In this session students explore situations in which more than one operation is involved, and they learn to discriminate between additive and multiplicative situations. To allow for more flexibility the context is changed from a canteen to a fruit and vegetable store. At this stage, the context could be changed to further reflect the cultural diversity of your students. For example, students could remake Copymaster 5 with foods of their choice, and use the provided questions to plan a menu for a shared celebration involving kai. An investigation into traditional hākari (feasts) could ignite interest in this learning. In te ao Māori, different times of the year (e.g. the kūmara harvest in March) were celebrated with different hākari. To extend more knowledgeable students, hardcopy (or online) supermarket pamphlets could be used to provide more complex numbers for the different food items.

  1. Give students a copy of Copymaster 5 to share in pairs. Pose this problem:
    Imagine you go to Pip’s Fruit and Vege Shop with $20.00 in total to spend. You must buy at least two different foods. 
    What will you buy? 
    How will you calculate the total cost?

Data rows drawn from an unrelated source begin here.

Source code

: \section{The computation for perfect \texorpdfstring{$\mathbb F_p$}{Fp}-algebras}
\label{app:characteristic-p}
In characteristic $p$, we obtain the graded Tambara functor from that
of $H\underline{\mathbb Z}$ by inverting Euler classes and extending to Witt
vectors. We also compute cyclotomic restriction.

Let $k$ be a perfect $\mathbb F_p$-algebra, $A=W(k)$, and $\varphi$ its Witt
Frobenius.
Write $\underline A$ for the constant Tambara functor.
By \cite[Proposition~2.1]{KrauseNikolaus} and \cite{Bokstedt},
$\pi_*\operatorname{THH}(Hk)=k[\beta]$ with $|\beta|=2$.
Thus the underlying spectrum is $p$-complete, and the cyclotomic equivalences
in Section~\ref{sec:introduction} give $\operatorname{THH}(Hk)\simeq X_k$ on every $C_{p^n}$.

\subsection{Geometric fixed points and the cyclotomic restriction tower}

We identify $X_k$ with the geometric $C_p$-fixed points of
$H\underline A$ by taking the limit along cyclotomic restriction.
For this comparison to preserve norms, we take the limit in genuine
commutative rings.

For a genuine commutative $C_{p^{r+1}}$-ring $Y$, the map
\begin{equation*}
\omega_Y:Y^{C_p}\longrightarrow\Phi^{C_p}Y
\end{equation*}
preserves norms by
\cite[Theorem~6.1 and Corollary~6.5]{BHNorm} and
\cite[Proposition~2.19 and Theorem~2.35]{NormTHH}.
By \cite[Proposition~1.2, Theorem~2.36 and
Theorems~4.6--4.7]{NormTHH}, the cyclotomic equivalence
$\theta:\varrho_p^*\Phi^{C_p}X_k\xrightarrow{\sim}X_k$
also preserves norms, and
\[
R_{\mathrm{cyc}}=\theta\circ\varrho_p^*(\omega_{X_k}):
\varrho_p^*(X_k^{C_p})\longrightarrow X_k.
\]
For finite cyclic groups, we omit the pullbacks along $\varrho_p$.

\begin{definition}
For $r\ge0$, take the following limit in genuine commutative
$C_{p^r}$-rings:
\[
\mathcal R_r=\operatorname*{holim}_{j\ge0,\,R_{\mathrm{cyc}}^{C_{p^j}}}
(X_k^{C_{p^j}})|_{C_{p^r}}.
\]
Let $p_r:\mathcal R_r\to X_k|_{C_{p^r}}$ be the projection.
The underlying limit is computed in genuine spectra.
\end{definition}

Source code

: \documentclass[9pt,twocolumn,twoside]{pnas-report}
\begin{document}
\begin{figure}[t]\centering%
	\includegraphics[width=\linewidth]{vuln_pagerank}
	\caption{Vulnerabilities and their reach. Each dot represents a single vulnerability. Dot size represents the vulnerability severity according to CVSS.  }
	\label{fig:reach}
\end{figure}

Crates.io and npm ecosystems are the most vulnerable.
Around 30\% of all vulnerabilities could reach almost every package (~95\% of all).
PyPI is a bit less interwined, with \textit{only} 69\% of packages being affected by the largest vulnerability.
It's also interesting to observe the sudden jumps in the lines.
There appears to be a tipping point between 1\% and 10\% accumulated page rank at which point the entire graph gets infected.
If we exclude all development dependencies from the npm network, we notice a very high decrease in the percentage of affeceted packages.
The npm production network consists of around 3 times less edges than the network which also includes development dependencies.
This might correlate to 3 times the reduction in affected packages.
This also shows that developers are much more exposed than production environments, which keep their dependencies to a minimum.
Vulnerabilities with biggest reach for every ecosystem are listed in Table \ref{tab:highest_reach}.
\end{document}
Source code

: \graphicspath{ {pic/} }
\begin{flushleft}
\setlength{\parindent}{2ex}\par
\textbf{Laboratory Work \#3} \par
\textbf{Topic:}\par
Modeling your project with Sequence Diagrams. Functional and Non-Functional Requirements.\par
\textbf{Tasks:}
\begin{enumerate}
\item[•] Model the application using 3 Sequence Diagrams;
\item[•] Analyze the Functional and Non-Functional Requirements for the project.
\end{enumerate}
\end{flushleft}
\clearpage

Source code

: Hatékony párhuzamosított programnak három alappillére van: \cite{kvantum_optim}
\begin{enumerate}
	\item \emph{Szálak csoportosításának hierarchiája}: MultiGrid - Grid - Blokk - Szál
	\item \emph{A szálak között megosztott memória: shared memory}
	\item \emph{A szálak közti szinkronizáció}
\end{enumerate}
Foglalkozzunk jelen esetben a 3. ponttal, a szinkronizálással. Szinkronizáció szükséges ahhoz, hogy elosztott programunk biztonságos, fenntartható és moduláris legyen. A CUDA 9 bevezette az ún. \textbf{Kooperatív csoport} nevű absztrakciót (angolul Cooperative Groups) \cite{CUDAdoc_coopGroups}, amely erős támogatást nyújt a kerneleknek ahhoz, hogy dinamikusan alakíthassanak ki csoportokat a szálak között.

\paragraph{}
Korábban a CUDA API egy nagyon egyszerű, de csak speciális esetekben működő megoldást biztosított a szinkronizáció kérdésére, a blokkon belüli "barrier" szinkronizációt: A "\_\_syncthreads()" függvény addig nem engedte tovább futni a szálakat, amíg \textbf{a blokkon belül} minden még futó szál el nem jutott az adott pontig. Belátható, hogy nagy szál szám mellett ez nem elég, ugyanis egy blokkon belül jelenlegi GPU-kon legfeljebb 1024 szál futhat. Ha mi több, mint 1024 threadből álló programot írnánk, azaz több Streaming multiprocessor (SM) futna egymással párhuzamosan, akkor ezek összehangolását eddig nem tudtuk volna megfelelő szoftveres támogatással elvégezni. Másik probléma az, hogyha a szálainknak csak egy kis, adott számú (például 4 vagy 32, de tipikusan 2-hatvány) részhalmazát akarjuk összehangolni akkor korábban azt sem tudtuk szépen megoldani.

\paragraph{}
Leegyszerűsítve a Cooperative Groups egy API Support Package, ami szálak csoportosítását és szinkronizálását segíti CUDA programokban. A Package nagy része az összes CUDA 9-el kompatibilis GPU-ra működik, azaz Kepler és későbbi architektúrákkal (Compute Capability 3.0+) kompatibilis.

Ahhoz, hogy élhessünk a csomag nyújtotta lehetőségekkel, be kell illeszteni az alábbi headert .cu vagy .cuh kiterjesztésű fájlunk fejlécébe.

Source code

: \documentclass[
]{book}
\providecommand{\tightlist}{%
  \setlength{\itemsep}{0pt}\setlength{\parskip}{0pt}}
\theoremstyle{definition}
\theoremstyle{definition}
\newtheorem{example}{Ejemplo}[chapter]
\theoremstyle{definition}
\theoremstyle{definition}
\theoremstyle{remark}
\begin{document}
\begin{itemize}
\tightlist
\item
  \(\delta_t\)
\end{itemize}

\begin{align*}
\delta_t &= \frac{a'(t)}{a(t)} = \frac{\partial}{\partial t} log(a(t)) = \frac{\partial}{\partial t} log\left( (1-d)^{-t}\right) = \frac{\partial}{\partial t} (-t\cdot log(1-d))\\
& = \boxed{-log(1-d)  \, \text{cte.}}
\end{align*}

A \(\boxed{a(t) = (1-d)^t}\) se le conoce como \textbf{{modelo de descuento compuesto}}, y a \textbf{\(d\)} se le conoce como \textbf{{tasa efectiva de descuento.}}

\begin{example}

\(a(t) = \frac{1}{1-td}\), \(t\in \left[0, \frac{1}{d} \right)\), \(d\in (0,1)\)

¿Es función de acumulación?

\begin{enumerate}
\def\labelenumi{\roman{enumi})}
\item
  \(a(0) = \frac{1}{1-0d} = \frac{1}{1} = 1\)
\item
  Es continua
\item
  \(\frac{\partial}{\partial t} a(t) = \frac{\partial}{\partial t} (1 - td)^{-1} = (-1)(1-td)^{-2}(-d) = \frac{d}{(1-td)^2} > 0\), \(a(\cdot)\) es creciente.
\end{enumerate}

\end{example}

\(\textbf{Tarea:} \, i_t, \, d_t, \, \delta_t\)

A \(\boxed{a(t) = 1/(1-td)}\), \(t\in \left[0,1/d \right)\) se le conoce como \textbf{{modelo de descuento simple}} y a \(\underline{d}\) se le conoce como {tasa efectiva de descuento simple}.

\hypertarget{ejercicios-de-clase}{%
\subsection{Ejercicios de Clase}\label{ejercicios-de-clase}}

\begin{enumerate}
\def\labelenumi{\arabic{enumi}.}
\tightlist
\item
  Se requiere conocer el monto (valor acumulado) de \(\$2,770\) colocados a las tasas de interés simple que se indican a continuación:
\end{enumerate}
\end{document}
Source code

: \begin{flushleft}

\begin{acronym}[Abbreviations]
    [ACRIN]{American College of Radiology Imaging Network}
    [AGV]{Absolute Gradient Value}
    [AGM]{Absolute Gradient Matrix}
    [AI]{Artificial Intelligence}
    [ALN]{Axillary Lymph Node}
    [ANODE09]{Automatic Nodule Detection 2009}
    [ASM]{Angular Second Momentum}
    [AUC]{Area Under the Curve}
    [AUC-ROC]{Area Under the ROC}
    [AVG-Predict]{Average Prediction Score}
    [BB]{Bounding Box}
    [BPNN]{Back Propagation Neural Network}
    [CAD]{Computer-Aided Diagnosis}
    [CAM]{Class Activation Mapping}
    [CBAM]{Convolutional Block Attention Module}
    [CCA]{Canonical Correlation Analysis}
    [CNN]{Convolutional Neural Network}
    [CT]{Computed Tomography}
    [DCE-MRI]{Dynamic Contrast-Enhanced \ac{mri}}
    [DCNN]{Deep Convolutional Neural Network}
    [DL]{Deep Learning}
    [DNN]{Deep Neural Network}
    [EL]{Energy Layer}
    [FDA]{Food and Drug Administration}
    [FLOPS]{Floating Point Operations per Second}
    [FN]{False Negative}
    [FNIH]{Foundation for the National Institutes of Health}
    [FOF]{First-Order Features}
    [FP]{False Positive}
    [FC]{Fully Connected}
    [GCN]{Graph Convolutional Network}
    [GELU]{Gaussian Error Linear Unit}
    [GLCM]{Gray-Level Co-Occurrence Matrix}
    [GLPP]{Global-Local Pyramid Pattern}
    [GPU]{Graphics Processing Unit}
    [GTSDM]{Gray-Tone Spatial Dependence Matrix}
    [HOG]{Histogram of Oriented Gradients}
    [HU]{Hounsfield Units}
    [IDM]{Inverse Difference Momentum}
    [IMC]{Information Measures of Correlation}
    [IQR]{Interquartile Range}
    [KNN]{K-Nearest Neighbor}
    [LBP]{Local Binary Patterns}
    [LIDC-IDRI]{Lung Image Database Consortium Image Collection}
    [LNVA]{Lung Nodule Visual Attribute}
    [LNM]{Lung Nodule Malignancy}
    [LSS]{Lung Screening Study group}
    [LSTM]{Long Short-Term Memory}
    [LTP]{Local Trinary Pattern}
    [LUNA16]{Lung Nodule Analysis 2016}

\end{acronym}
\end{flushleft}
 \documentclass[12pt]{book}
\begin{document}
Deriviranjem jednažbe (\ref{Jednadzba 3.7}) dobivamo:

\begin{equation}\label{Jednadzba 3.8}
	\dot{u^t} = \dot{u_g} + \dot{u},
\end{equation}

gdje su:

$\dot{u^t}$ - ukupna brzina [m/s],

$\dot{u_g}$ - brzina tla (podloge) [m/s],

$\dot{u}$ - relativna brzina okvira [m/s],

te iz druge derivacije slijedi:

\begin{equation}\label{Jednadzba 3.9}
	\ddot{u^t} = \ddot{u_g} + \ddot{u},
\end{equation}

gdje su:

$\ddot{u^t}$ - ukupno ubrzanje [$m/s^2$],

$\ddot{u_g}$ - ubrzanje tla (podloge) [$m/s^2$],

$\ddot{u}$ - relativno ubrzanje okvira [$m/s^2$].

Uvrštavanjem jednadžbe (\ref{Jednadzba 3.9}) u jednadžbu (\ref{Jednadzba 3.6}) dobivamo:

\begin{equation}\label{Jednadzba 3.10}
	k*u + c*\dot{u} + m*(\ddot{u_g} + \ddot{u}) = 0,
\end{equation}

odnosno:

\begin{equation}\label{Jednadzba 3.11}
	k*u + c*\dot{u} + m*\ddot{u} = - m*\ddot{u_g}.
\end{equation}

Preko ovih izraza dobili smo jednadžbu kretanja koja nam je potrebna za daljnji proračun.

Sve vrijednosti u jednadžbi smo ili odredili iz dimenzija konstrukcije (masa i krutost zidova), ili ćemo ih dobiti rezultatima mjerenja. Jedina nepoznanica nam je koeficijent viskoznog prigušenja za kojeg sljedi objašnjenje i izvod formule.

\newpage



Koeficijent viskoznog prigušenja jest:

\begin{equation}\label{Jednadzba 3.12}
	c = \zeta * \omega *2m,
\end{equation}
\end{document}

    What change will you get?
     
  2. Allow the pairs sufficient time to create an answer. You might provide a calculator for some students as the emphasis is on choice of operation rather than calculation strategies. For other students, the task provides an excellent opportunity for the mental calculation they are likely to use in real life.
     
  3. Share students’ answers in this way:
    Record the operations you performed to get your total cost. We will try to figure out what you bought.
    For example, a pair of students might record 1.5 x 2.79 + 3 x 1.99 + 2.4 x 3.70 = $19.04.
    Students might work out that they bought 1.5kg of bananas, 3 avocados, and 2.4 kg of apples.
     
  4. After a period of sharing, pose more demanding problems that involve several operations. Here are some possibilities with answers:
    Tim and Iti spent a total of $17.50. 
    They bought 3.5 kg of mandarins and an amount of onions.
    How many kilograms of onions did they buy? 
    An equation might look like this:
    3.5 x 2.65 + [ ] x 2.75 = 17.50
    How can we work out the amount that Tim and Iti spent on onions? (Subtract 17.50 – (3.5 x 2.65) = 8.23 (rounded))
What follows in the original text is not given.